Guides / chatbots

Cheapest LLM for a chatbot

For an always-on chatbot, cost is dominated by the system prompt and conversation history replayed on every turn — so input price matters most. These are the cheapest generally-available models for a typical chat workload.

The cheapest pickLlama 3.1 8B Instruct
$0.29/mo for a busy chatbot handling ~10M input and ~3M output tokens a month · $0.02 in / $0.03 out per 1M · Meta
The ranking

Cheapest models for chatbots

Monthly cost for a busy chatbot handling ~10M input and ~3M output tokens a month. Sorted cheapest first.

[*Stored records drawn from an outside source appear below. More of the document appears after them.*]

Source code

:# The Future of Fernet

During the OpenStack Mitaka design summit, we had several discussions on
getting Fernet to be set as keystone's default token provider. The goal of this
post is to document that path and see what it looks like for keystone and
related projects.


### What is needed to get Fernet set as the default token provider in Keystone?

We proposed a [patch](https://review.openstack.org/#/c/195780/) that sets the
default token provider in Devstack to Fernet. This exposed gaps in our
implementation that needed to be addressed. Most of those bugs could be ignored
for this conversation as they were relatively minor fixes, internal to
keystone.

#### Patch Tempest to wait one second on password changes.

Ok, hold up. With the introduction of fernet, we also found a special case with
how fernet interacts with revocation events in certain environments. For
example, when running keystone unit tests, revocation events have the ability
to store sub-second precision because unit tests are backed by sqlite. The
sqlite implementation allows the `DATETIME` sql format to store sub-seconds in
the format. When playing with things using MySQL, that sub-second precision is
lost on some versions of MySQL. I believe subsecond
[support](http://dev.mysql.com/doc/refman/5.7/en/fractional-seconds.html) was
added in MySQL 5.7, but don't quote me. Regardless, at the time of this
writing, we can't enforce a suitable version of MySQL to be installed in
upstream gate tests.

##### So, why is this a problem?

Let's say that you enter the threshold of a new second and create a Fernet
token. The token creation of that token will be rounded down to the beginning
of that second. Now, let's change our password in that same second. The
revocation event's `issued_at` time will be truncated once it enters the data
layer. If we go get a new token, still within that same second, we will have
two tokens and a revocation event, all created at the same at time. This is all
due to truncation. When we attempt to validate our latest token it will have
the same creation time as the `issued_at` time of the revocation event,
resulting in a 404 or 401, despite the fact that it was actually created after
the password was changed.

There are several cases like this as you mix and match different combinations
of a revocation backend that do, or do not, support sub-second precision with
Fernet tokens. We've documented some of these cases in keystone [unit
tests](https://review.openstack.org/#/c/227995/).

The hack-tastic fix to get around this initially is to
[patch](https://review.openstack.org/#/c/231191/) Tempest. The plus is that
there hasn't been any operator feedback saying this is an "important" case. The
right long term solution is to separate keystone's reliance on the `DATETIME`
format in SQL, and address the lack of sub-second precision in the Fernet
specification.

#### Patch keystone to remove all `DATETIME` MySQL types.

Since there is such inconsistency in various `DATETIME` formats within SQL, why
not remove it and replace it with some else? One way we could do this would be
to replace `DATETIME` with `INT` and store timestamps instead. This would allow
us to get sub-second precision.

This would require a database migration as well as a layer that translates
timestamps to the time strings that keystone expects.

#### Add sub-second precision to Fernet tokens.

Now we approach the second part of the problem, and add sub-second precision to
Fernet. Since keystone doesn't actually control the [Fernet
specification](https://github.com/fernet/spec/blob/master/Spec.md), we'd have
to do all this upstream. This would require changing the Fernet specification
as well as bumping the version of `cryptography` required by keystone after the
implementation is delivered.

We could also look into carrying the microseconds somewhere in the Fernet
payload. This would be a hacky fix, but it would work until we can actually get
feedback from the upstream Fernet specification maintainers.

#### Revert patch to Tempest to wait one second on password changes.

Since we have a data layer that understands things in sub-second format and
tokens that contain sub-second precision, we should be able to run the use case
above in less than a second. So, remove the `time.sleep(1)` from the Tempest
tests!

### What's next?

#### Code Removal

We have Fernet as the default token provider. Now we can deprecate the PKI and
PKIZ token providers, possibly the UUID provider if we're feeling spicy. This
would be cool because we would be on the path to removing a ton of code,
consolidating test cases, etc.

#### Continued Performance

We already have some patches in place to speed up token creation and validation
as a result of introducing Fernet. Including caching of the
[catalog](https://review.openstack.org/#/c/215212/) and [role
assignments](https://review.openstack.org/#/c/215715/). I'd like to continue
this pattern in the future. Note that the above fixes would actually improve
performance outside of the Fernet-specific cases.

#ModelContextInput $/MOutput $/MMonthly cost
1Llama 3.1 8B Instruct
Meta
128K$0.02$0.03$0.29 ◎
2Ministral 3 3B
Mistral
$0.04$0.04$0.52
3Amazon Nova Micro
Amazon
128K$0.035$0.14$0.77
4Command R7B
Cohere
128K$0.037$0.15$0.82
5Amazon Nova Lite
Amazon
300K$0.06$0.24$1.32
6Qwen-Flash
Alibaba
1M$0.05$0.4$1.70
7Llama 4 Scout (17B-16E Instruct)
Meta
10M$0.1$0.3$1.90
8Ministral 3 8B
Mistral
256K$0.15$0.15$1.95
9Llama 3.3 70B Instruct
Meta
128K$0.1$0.32$1.96
10Qwen3.5-Flash
Alibaba
1M$0.1$0.4$2.20
11Ministral 3 14B
Mistral
$0.2$0.2$2.60
12Llama 4 Maverick (17B-128E Instruct)
Meta
1M$0.15$0.6$3.30

Estimate only; excludes prompt caching, batch discounts and free tiers. Different volumes change the ranking —run your own numbers. Prices verified against official docs · catalog updated 2026-06-28.

Methodology

Chat traffic skews input-heavy (~3:1), because the system prompt and prior turns are re-sent each message while replies stay short. We weight a 10M-in / 3M-out monthly workload accordingly. A small, fast model is usually enough; reach for a flagship only when answer quality demands it.

FAQ

Cheapest LLM for chatbots

What is the cheapest LLM for chatbots?

Llama 3.1 8B Instruct (Meta) is the cheapest generally-available model we track for chatbots, at $0.02 per 1M input tokens and $0.03 per 1M output tokens — about $0.29/month for a busy chatbot handling ~10M input and ~3M output tokens a month. Ministral 3 3B is the next cheapest at $0.52/month.

How is "cheapest for chatbots" calculated?

We price a representative monthly workload — a busy chatbot handling ~10M input and ~3M output tokens a month — against every generally-available model, then rank by total cost. All prices are USD per 1M tokens, sourced from official provider documentation.

Is the cheapest model always the right choice for chatbots?

No. Price is one axis; quality, latency, rate limits and reliability matter too. Use this ranking to shortlist, then test the top candidates on your own chatbots workload before committing. Cost is easy to measure — fit is not.